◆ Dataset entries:
^^^^^^^^^^^^^^^^

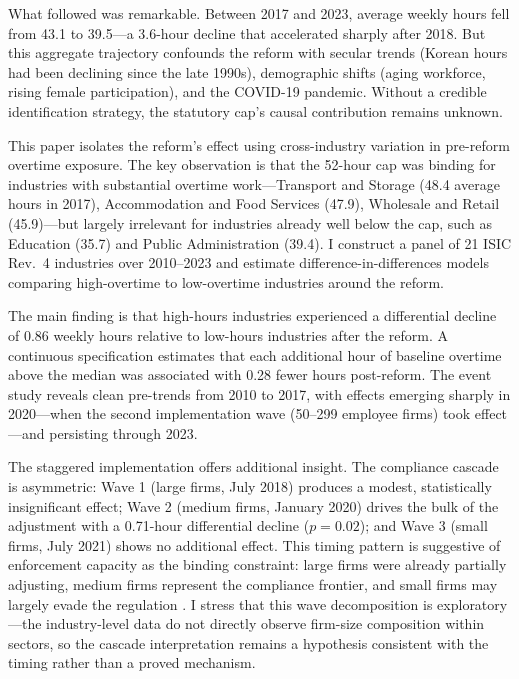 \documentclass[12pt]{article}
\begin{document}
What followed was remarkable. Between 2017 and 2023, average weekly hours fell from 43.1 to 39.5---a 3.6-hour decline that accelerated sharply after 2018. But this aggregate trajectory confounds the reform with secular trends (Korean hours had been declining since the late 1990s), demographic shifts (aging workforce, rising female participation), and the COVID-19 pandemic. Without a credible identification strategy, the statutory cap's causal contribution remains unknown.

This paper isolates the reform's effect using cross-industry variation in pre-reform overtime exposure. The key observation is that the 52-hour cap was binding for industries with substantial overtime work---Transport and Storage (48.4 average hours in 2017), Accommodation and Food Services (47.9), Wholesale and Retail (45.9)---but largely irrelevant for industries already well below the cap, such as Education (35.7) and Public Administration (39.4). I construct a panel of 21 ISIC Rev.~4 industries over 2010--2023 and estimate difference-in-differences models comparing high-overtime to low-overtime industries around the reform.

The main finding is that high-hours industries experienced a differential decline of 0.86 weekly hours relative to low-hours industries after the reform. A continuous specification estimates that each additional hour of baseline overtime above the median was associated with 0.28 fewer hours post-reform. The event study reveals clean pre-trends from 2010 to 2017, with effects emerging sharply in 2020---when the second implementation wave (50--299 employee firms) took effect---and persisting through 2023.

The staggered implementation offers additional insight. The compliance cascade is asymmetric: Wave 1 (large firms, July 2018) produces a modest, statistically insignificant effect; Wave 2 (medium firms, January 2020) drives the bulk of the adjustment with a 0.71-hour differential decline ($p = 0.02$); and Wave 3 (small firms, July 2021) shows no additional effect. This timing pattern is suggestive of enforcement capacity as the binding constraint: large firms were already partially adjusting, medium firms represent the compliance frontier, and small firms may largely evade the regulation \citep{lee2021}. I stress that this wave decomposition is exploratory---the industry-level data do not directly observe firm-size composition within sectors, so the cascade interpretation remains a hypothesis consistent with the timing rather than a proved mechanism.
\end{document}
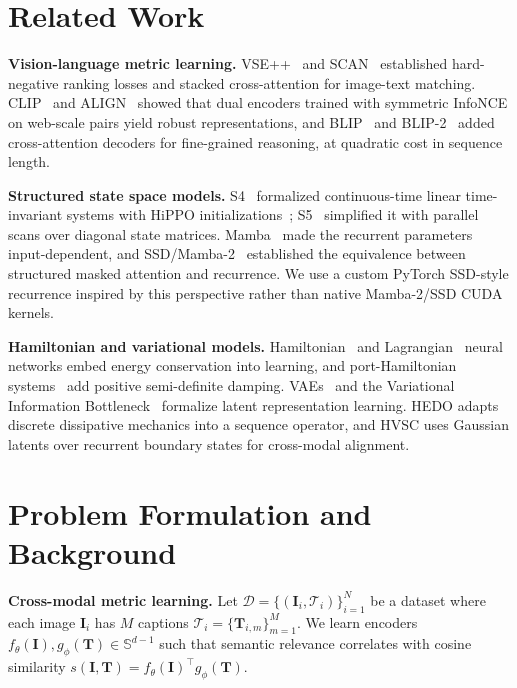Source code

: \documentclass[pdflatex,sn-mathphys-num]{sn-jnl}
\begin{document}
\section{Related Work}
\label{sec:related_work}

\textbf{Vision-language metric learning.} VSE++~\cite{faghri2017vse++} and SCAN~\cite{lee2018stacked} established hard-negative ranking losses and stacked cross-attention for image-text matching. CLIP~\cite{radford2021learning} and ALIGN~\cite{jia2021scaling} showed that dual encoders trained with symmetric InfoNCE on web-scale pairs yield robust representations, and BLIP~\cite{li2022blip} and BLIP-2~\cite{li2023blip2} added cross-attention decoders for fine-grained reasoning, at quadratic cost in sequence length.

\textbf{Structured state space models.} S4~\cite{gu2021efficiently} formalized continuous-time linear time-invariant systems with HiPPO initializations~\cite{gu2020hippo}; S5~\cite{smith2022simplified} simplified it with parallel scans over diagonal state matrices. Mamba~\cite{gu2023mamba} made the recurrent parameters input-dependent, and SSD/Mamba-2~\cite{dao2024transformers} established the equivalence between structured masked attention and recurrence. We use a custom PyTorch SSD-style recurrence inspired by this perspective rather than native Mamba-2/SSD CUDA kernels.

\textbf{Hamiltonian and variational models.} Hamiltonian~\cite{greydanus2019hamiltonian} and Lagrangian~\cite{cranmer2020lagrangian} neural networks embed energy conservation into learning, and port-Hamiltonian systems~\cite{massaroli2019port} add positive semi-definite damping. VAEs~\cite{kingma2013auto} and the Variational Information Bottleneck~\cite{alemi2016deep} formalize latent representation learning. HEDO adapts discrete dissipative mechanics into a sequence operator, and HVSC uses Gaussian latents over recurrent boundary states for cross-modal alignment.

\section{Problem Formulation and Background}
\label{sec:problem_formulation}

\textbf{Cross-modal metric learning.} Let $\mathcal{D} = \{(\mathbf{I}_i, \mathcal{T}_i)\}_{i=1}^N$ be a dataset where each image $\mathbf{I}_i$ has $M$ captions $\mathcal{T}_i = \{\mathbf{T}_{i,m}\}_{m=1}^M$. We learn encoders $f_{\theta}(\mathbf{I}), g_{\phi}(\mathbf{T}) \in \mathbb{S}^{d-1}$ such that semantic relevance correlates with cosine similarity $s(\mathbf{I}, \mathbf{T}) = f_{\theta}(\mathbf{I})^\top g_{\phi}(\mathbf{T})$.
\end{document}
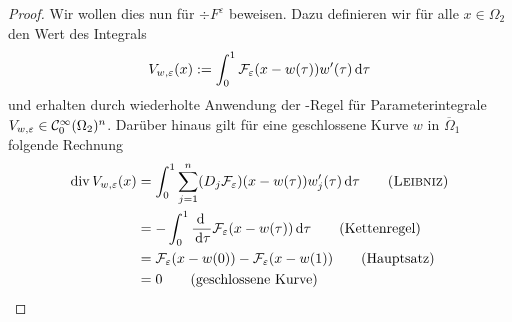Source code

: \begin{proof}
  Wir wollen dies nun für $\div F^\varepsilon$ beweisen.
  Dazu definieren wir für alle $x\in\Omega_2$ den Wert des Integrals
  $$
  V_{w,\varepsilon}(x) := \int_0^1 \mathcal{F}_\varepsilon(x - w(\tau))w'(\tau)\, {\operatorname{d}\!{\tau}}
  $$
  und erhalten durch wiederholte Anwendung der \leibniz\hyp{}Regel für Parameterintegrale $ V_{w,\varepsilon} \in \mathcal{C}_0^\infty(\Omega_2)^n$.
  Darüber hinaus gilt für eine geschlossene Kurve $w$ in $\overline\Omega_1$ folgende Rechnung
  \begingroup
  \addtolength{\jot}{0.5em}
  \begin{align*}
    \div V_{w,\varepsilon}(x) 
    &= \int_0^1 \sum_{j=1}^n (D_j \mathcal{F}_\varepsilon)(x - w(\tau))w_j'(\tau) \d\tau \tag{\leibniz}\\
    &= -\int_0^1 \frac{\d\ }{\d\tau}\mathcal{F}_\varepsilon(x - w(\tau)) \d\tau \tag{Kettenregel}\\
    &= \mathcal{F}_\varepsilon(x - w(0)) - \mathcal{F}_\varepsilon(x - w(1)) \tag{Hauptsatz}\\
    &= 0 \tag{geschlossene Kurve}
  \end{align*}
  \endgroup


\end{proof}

^^^^^^^^^^^^^^^^

What must be returned is the line with "und erhalten durch" plus every line after it to the end of the entries, exactly as they appear.

◆ Solution to this task:
  und erhalten durch wiederholte Anwendung der \leibniz\hyp{}Regel für Parameterintegrale $ V_{w,\varepsilon} \in \mathcal{C}_0^\infty(\Omega_2)^n$.
  Darüber hinaus gilt für eine geschlossene Kurve $w$ in $\overline\Omega_1$ folgende Rechnung
  \begingroup
  \addtolength{\jot}{0.5em}
  \begin{align*}
    \div V_{w,\varepsilon}(x) 
    &= \int_0^1 \sum_{j=1}^n (D_j \mathcal{F}_\varepsilon)(x - w(\tau))w_j'(\tau) \d\tau \tag{\leibniz}\\
    &= -\int_0^1 \frac{\d\ }{\d\tau}\mathcal{F}_\varepsilon(x - w(\tau)) \d\tau \tag{Kettenregel}\\
    &= \mathcal{F}_\varepsilon(x - w(0)) - \mathcal{F}_\varepsilon(x - w(1)) \tag{Hauptsatz}\\
    &= 0 \tag{geschlossene Kurve}
  \end{align*}
  \endgroup


\end{proof}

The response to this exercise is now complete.